E.g., XSD allows pattern and enumeration facets on these

     <element name="aThing" type="base64Binary" length="3" 
 pattern="AAAA|////" />

I think that pattern is a regexp for a base64 string matching 3 bytes of 
zeros or 3 bytes of all ones, but my regexp syntax is no doubt incorrectly 
escapified. ("A" is 6 bits of zero, "/" is 6 bits of 1 in base64).

To me this is marvelously confusing. It feels downright silly to allow 
pattern and enumeration on these things. 

I'd like to adopt the strictest possible sensible thing. 
   - hexBinary only, binary representation only, no pattern or enumeration 
facets supported or allowed for this type. 

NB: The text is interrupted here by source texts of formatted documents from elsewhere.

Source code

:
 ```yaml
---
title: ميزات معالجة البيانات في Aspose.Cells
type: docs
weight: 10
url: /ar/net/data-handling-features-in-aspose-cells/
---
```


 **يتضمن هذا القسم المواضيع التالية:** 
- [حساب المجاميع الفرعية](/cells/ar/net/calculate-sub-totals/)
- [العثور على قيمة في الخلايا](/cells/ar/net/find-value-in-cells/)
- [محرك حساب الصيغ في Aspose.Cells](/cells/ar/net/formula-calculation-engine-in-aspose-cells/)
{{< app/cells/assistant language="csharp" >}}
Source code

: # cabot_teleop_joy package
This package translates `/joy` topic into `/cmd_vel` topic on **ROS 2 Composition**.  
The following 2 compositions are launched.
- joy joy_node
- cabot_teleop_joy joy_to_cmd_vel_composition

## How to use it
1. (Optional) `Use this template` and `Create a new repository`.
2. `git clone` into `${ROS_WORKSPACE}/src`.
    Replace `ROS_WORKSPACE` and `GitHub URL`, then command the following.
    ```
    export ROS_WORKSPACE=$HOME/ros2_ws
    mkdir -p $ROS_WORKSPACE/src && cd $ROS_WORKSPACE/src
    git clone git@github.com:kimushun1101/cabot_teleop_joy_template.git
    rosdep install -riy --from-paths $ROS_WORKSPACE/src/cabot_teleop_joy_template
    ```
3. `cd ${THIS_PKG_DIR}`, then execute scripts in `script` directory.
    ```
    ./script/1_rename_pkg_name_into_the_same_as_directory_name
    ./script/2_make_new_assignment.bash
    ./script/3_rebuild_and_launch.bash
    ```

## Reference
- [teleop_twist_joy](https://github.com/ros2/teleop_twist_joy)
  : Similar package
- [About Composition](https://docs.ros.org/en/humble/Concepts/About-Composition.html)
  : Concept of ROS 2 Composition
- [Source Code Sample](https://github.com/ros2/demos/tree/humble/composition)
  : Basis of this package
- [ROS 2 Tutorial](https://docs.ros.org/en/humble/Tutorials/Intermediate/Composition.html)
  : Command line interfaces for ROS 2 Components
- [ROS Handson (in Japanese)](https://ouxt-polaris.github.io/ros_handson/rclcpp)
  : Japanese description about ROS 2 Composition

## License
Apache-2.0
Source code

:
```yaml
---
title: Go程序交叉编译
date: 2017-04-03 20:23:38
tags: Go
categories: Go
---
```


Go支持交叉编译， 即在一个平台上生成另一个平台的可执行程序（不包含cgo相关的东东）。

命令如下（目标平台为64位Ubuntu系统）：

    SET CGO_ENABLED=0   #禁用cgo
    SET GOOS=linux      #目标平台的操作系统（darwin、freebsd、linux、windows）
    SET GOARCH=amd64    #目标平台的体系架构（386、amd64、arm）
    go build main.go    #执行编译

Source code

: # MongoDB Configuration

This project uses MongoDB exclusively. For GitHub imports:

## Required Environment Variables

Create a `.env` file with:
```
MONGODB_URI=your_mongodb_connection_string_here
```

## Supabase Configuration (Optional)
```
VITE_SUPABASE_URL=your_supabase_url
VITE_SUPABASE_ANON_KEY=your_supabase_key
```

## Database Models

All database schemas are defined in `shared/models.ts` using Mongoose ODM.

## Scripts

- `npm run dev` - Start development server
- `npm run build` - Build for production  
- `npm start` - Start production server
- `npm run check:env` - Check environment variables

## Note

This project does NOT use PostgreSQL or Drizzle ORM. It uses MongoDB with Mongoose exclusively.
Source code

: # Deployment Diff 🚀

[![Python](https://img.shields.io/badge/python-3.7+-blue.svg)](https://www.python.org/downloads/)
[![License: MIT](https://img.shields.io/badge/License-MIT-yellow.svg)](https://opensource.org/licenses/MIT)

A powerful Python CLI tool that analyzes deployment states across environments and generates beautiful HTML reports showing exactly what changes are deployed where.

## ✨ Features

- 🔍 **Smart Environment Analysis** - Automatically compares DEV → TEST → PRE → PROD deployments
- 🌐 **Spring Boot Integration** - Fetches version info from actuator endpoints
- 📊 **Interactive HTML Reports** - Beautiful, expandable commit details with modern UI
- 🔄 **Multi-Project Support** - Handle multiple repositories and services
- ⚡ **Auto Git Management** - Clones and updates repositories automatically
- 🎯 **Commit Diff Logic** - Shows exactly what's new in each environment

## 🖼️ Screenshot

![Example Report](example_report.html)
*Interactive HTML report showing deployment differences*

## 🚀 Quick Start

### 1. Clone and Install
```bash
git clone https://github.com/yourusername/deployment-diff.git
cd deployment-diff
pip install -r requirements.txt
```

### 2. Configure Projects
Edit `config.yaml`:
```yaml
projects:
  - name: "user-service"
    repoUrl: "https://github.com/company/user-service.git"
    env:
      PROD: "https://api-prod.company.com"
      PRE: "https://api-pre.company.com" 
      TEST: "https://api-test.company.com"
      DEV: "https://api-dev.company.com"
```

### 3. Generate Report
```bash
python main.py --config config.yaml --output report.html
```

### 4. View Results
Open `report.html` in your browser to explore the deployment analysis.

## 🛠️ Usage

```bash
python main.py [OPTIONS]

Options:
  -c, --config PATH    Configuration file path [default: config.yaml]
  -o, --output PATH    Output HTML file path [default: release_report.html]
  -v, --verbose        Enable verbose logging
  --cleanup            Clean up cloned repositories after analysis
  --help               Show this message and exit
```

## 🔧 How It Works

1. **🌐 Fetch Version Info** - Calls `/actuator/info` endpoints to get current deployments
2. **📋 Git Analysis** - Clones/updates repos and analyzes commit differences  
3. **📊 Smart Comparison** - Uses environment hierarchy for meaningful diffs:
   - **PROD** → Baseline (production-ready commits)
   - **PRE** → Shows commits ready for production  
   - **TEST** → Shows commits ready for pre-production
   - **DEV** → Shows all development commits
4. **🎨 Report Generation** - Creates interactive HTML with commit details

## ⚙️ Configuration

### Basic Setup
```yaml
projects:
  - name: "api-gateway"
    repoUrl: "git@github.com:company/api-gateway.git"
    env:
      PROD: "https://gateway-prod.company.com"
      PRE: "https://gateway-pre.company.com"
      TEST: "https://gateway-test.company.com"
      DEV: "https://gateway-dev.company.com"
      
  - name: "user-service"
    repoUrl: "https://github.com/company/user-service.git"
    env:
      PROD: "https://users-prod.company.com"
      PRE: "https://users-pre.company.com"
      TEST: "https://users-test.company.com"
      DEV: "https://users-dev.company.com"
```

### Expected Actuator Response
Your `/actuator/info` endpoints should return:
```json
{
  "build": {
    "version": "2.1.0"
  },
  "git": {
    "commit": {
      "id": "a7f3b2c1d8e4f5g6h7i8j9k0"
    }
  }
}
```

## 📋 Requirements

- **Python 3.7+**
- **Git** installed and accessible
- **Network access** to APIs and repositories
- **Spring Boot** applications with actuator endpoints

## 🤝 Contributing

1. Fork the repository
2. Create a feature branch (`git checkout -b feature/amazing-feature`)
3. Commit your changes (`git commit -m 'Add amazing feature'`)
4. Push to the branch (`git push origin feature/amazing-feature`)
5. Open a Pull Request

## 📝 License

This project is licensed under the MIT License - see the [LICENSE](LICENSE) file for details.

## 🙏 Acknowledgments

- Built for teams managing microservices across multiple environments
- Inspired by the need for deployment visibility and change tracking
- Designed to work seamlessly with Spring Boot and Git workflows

There is still the issue of default/fixed.

E.g., 

     <element name="unknownStuff" type="hexBinary" fixed="F41306C0" 
dfdl:lengthKind="implicit" />

The user specifies what the bytes are as a hex string, and since they said 
it's hexBinary, they use hex to express the literal content. This is a way 
to say "right here in the data there's this blob of stuff I don't 
understand, but it always contains these data bytes". I've certainly seen 
the need for this sort of thing. It's being ignored on input, but on 
output it generates the fixed bytes of data so as to create valid output 
even when you don't understand this part of the data format. In fact, the 
cases I've seen are using this to skip over decimal numbers the wierd 
format of which isn't understood. The above pattern could be one or more 
decimal numbers in strange formats. 

However, I can see the slippery slope from here to allowing pattern and 
enumeration facets, so I'd be happy ruling out use of default and fixed on 
hexBinary type also, just to make it even simpler.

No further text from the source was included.